Nella giornata odierna (25 febbraio 2018) è finalmente giunta l’aria fredda da est, che si è palesata con forti raffiche di vento, calo termico e anche una debole nevicata, con accumuli generalmente intorno ai 5 cm. Nei prossimi giorni l’afflusso di aria fredda da est continuerà, mantenendo le temperature su valori decisamente sotto media. Le giornate saranno nel complesso soleggiate, con transito di annuvolamenti alti fino a mercoledì: le minime, in caso di cielo sereno, si porteranno abbondantemente al di sotto dello zero, con valori diffusamente di -10°C in pianura, localmente anche a sfiorare i -13/-14°C; l’elemento essenziale sarà il cielo sereno, perchè qualora esso dovesse esser tale, il calo notturno sarà repentino, favorito anche dai modesti apporti di neve al suolo; in caso di nubi, la discesa notturna sarà più lenta, con valori meno estremi al mattino. Le massime diurne invece si porteranno al più fin verso i +1/+2°C in pianura, rivelando la natura della massa d’aria che ci sta interessando in queste ore.

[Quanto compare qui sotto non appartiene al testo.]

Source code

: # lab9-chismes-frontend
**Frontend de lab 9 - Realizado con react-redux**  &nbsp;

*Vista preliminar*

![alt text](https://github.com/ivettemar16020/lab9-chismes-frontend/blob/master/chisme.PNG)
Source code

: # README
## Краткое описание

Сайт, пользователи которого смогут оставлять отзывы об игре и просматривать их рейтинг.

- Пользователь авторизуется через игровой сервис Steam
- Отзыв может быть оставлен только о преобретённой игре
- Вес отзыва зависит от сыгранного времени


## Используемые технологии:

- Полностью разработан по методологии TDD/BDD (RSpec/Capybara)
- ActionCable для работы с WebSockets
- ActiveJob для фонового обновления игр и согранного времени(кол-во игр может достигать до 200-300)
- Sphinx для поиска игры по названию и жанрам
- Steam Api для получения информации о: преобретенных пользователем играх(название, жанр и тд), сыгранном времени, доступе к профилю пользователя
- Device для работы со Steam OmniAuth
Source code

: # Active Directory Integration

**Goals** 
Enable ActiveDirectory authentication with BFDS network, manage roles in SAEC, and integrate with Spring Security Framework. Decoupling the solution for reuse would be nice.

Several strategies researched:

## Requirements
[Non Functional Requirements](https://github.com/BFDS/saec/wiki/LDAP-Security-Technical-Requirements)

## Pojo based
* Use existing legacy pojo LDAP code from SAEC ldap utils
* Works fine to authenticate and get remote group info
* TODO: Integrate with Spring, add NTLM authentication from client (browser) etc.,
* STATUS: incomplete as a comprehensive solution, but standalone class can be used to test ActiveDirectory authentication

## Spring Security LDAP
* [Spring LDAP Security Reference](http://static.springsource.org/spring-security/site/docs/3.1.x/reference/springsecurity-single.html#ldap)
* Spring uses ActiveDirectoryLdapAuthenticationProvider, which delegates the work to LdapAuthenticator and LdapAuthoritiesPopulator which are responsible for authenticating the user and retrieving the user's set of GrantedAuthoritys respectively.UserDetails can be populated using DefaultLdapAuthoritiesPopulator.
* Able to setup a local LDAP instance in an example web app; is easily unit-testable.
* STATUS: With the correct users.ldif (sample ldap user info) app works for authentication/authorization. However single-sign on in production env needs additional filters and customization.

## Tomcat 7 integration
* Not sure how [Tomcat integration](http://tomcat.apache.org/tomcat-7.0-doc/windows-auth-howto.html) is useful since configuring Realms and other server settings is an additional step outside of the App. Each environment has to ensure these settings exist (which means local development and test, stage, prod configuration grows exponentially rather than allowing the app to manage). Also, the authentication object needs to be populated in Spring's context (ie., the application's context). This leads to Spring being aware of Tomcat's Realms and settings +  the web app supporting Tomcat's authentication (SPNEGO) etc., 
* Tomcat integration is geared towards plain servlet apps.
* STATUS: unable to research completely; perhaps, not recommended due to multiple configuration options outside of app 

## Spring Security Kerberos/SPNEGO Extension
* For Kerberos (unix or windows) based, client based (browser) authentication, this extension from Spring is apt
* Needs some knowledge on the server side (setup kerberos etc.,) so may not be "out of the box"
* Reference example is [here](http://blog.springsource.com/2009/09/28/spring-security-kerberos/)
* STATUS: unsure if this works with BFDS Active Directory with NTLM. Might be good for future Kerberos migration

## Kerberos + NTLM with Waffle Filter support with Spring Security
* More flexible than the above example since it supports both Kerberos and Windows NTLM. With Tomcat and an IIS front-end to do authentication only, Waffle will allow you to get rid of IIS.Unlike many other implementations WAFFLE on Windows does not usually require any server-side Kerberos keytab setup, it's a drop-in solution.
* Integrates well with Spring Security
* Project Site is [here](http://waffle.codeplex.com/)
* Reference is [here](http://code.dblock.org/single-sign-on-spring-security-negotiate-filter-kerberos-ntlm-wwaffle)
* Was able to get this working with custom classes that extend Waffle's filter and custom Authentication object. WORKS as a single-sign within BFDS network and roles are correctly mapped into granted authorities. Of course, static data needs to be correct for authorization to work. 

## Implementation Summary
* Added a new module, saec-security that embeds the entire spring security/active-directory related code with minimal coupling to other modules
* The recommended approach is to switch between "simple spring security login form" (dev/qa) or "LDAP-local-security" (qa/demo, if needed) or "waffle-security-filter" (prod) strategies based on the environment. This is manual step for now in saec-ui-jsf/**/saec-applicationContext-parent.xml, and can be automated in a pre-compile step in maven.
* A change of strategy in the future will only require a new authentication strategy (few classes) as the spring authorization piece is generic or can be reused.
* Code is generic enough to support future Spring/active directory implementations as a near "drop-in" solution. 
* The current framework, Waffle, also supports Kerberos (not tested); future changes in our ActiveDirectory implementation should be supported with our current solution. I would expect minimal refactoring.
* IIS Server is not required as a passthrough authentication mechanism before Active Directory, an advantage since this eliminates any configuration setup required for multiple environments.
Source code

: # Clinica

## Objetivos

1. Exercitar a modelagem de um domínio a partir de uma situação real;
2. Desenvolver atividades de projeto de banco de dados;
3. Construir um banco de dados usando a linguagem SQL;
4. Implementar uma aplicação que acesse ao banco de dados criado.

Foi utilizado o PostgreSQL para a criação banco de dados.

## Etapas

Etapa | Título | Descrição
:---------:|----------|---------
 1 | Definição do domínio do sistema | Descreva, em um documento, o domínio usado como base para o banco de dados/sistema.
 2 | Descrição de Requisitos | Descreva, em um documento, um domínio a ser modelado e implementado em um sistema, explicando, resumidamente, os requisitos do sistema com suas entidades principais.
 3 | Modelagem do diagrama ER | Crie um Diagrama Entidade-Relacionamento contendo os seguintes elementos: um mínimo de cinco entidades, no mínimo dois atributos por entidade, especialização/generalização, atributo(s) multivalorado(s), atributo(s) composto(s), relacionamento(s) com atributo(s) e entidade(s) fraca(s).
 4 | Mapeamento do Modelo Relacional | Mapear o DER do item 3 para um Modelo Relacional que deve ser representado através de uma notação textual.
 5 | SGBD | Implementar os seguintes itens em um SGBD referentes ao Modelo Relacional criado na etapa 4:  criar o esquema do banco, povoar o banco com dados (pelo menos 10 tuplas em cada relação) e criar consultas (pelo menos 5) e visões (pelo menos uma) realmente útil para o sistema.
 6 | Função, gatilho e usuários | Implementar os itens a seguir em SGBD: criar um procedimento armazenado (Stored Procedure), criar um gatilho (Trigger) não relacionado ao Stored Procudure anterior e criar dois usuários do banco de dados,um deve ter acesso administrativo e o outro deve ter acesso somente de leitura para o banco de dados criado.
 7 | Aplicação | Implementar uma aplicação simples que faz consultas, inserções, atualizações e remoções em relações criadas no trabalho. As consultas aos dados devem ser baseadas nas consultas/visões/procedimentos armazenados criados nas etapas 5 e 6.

L’incognita della settimana in arrivo è rappresentata dalla giornata di giovedì prossimo, quando una depressione si formerà a ovest del Portogallo e si dirigerà verso la Francia, attivando un richiamo di aria umida verso il nord-est italiano, con nuove nevicate. In questo caso possiamo già parlare di nevicate a causa del cuscino freddo presente, tuttavia il dubbio è rappresentato dalle precipitazioni, perchè in caso di apporti di 20-30 mm sulla nostra provincia la nevicata potrebbe assumere connotati notevoli, con accumuli anche di 20-30 cm in pianura o superiori:
Schermata 2018-02-25 alle 22.17.22

La situazione appare tuttavia delicata, in quanto tutto dipenderà dal minimo di bassa pressione indicato nella carta soprastante con la lettera ”B”: se esso dovesse essere spostato verso ovest le precipitazioni saranno diminuite e con esse gli accumuli della nevicata, qualora invece dovesse essere spostato verso est si avrebbe un aumento degli accumuli. A scanso di equivoci, in base alle carte attuali, non sembrano attesi più di 7-10 mm in pianura e 10-20 mm sulle Langhe, ma la situazione non è ancora chiara proprio per l’esatta posizione del minimo. Si tratterebbe comunque della classica nevicata da ”addolcimento”, che riporterebbe, una volta terminata, le temperature su valori più consoni per il periodo.